Records for this exercise |
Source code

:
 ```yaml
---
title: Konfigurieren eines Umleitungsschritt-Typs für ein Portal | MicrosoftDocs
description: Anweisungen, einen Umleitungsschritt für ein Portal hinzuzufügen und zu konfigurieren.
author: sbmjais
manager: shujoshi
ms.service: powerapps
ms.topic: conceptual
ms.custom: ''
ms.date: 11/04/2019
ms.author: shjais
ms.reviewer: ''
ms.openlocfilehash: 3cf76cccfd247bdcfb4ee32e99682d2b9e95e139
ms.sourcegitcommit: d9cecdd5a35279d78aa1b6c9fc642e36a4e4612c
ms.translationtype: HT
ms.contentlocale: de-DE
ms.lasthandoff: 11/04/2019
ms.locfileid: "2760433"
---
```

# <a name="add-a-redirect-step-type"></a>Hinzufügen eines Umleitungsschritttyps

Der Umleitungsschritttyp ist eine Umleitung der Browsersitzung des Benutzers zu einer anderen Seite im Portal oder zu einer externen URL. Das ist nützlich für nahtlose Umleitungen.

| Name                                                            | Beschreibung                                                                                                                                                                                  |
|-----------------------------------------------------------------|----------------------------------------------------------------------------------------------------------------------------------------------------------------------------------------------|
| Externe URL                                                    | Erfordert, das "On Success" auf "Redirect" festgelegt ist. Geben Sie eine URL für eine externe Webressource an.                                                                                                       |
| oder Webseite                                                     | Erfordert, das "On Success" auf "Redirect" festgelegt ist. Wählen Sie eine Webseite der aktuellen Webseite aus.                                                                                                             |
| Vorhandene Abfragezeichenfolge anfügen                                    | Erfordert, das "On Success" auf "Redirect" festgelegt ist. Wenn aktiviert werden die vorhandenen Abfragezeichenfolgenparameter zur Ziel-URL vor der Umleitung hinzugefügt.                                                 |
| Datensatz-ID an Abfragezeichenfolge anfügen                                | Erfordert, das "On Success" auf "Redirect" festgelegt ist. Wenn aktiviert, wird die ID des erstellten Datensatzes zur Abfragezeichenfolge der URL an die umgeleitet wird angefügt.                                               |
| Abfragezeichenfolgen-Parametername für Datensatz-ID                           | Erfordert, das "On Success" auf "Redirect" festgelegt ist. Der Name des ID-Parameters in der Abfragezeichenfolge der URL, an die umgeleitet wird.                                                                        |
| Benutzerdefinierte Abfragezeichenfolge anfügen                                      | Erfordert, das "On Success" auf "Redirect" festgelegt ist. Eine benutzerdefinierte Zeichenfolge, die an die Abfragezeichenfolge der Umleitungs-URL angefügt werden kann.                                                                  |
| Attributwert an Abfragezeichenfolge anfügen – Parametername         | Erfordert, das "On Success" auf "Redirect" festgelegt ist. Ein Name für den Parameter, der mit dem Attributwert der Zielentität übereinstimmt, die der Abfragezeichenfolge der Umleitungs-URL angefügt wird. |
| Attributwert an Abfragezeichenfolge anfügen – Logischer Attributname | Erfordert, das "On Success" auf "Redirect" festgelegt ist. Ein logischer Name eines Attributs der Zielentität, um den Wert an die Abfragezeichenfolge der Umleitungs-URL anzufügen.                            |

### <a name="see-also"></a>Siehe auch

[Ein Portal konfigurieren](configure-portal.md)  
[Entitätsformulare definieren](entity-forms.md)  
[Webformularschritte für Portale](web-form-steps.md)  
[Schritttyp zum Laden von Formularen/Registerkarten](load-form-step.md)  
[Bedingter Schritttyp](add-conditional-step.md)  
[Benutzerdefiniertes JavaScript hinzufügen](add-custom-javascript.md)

Problem description | The full listing has to be duplicated exactly.

Output of the task |
Source code

:
 ```yaml
---
title: Konfigurieren eines Umleitungsschritt-Typs für ein Portal | MicrosoftDocs
description: Anweisungen, einen Umleitungsschritt für ein Portal hinzuzufügen und zu konfigurieren.
author: sbmjais
manager: shujoshi
ms.service: powerapps
ms.topic: conceptual
ms.custom: ''
ms.date: 11/04/2019
ms.author: shjais
ms.reviewer: ''
ms.openlocfilehash: 3cf76cccfd247bdcfb4ee32e99682d2b9e95e139
ms.sourcegitcommit: d9cecdd5a35279d78aa1b6c9fc642e36a4e4612c
ms.translationtype: HT
ms.contentlocale: de-DE
ms.lasthandoff: 11/04/2019
ms.locfileid: "2760433"
---
```

# <a name="add-a-redirect-step-type"></a>Hinzufügen eines Umleitungsschritttyps

Der Umleitungsschritttyp ist eine Umleitung der Browsersitzung des Benutzers zu einer anderen Seite im Portal oder zu einer externen URL. Das ist nützlich für nahtlose Umleitungen.

| Name                                                            | Beschreibung                                                                                                                                                                                  |
|-----------------------------------------------------------------|----------------------------------------------------------------------------------------------------------------------------------------------------------------------------------------------|
| Externe URL                                                    | Erfordert, das "On Success" auf "Redirect" festgelegt ist. Geben Sie eine URL für eine externe Webressource an.                                                                                                       |
| oder Webseite                                                     | Erfordert, das "On Success" auf "Redirect" festgelegt ist. Wählen Sie eine Webseite der aktuellen Webseite aus.                                                                                                             |
| Vorhandene Abfragezeichenfolge anfügen                                    | Erfordert, das "On Success" auf "Redirect" festgelegt ist. Wenn aktiviert werden die vorhandenen Abfragezeichenfolgenparameter zur Ziel-URL vor der Umleitung hinzugefügt.                                                 |
| Datensatz-ID an Abfragezeichenfolge anfügen                                | Erfordert, das "On Success" auf "Redirect" festgelegt ist. Wenn aktiviert, wird die ID des erstellten Datensatzes zur Abfragezeichenfolge der URL an die umgeleitet wird angefügt.                                               |
| Abfragezeichenfolgen-Parametername für Datensatz-ID                           | Erfordert, das "On Success" auf "Redirect" festgelegt ist. Der Name des ID-Parameters in der Abfragezeichenfolge der URL, an die umgeleitet wird.                                                                        |
| Benutzerdefinierte Abfragezeichenfolge anfügen                                      | Erfordert, das "On Success" auf "Redirect" festgelegt ist. Eine benutzerdefinierte Zeichenfolge, die an die Abfragezeichenfolge der Umleitungs-URL angefügt werden kann.                                                                  |
| Attributwert an Abfragezeichenfolge anfügen – Parametername         | Erfordert, das "On Success" auf "Redirect" festgelegt ist. Ein Name für den Parameter, der mit dem Attributwert der Zielentität übereinstimmt, die der Abfragezeichenfolge der Umleitungs-URL angefügt wird. |
| Attributwert an Abfragezeichenfolge anfügen – Logischer Attributname | Erfordert, das "On Success" auf "Redirect" festgelegt ist. Ein logischer Name eines Attributs der Zielentität, um den Wert an die Abfragezeichenfolge der Umleitungs-URL anzufügen.                            |

### <a name="see-also"></a>Siehe auch

[Ein Portal konfigurieren](configure-portal.md)  
[Entitätsformulare definieren](entity-forms.md)  
[Webformularschritte für Portale](web-form-steps.md)  
[Schritttyp zum Laden von Formularen/Registerkarten](load-form-step.md)  
[Bedingter Schritttyp](add-conditional-step.md)  
[Benutzerdefiniertes JavaScript hinzufügen](add-custom-javascript.md)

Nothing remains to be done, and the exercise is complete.